** DATA UNDER STUDY **

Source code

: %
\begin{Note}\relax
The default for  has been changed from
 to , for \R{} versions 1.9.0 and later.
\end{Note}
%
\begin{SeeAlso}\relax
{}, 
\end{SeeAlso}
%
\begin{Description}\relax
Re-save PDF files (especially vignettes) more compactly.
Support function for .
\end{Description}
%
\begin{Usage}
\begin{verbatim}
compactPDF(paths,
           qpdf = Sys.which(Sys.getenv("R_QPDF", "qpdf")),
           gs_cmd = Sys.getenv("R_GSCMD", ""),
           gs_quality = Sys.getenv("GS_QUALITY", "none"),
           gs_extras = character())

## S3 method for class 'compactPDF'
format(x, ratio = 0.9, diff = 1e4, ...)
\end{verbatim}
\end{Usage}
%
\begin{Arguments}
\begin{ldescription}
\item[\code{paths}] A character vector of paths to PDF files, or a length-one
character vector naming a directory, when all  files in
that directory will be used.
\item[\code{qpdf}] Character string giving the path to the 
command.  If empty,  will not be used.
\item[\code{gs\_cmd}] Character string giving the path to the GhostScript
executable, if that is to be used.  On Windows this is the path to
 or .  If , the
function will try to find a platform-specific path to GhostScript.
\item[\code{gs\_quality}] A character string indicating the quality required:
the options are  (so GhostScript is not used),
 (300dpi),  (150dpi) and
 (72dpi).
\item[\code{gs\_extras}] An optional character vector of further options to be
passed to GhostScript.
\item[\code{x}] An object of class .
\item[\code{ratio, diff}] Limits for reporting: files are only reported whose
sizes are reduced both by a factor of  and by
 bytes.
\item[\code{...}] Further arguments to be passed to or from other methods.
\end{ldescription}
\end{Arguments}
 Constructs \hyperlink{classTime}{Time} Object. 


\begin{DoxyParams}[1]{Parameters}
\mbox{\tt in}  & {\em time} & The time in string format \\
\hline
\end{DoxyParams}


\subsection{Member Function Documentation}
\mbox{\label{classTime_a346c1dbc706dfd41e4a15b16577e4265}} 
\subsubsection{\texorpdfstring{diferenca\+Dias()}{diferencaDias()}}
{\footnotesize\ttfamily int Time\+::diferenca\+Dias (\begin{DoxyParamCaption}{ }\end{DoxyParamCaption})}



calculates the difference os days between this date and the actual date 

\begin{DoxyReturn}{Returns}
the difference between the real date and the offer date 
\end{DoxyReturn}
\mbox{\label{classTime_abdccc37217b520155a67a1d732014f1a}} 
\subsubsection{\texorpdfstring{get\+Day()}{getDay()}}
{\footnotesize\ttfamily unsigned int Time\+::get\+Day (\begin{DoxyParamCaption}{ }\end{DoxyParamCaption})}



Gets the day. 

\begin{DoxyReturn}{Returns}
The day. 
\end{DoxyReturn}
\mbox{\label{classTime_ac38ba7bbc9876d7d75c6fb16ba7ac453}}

** GOAL OF THE EXERCISE **
Within the entries above, find every line where the string "diferenca" occurs, and copy it.

** YOUR SOLUTION **
\subsubsection{\texorpdfstring{diferenca\+Dias()}{diferencaDias()}}
{\footnotesize\ttfamily int Time\+::diferenca\+Dias (\begin{DoxyParamCaption}{ }\end{DoxyParamCaption})}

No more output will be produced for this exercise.